Dataset entries:
========
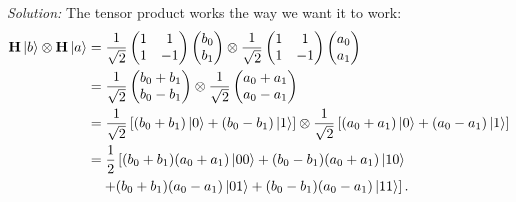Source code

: \documentclass{book}
\theoremstyle{definition}
\newcommand{\nn}{\nonumber}
\newcommand{\f}[2]{\frac{#1}{#2}}
\newcommand{\lb}{\left[}
\newcommand{\rb}{\right]}
\newcommand{\had}{\mathbf{H}}
\begin{document}
\noindent \textit{Solution:} The tensor product works the way we want it to work:
\begin{align}\label{first}
\had \ket{b} \otimes \had\ket{a} &= \f{1}{\sqrt{2}}\begin{pmatrix}
1 & 1 \\ 1 & -1
\end{pmatrix}\begin{pmatrix}
b_0 \\ b_1
\end{pmatrix}  \otimes \f{1}{\sqrt{2}}\begin{pmatrix}
1 & 1 \\ 1 & -1
\end{pmatrix}\begin{pmatrix}
a_0 \\ a_1
\end{pmatrix}  \nn\\
&= \f{1}{\sqrt{2}} \begin{pmatrix}
b_0 + b_1 \\ b_0 - b_1
\end{pmatrix} \otimes \f{1}{\sqrt{2}}\begin{pmatrix}
a_0 + a_1 \\ a_0 - a_1
\end{pmatrix} \nn\\
&= \f{1}{\sqrt{2}}\lb (b_0+b_1)\ket{0} + (b_0 - b_1)\ket{1} \rb \otimes \f{1}{\sqrt{2}}\lb (a_0+a_1)\ket{0} + (a_0 - a_1)\ket{1} \rb \nn\\
&= \f{1}{2}\lb (b_0+b_1)(a_0+a_1)\ket{00} + (b_0-b_1)(a_0+a_1)\ket{10}\right. \nn\\
&\left.\quad + (b_0+b_1)(a_0-a_1)\ket{01} + (b_0-b_1)(a_0-a_1)\ket{11} \rb.
\end{align}
\end{document}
========
● **Task to carry out**
Quote the records above exactly, leaving out any pictures.

● **Response to the exercise**
Source code

: \documentclass{book}
\theoremstyle{definition}
\newcommand{\nn}{\nonumber}
\newcommand{\f}[2]{\frac{#1}{#2}}
\newcommand{\lb}{\left[}
\newcommand{\rb}{\right]}
\newcommand{\had}{\mathbf{H}}
\begin{document}
\noindent \textit{Solution:} The tensor product works the way we want it to work:
\begin{align}\label{first}
\had \ket{b} \otimes \had\ket{a} &= \f{1}{\sqrt{2}}\begin{pmatrix}
1 & 1 \\ 1 & -1
\end{pmatrix}\begin{pmatrix}
b_0 \\ b_1
\end{pmatrix}  \otimes \f{1}{\sqrt{2}}\begin{pmatrix}
1 & 1 \\ 1 & -1
\end{pmatrix}\begin{pmatrix}
a_0 \\ a_1
\end{pmatrix}  \nn\\
&= \f{1}{\sqrt{2}} \begin{pmatrix}
b_0 + b_1 \\ b_0 - b_1
\end{pmatrix} \otimes \f{1}{\sqrt{2}}\begin{pmatrix}
a_0 + a_1 \\ a_0 - a_1
\end{pmatrix} \nn\\
&= \f{1}{\sqrt{2}}\lb (b_0+b_1)\ket{0} + (b_0 - b_1)\ket{1} \rb \otimes \f{1}{\sqrt{2}}\lb (a_0+a_1)\ket{0} + (a_0 - a_1)\ket{1} \rb \nn\\
&= \f{1}{2}\lb (b_0+b_1)(a_0+a_1)\ket{00} + (b_0-b_1)(a_0+a_1)\ket{10}\right. \nn\\
&\left.\quad + (b_0+b_1)(a_0-a_1)\ket{01} + (b_0-b_1)(a_0-a_1)\ket{11} \rb.
\end{align}
\end{document}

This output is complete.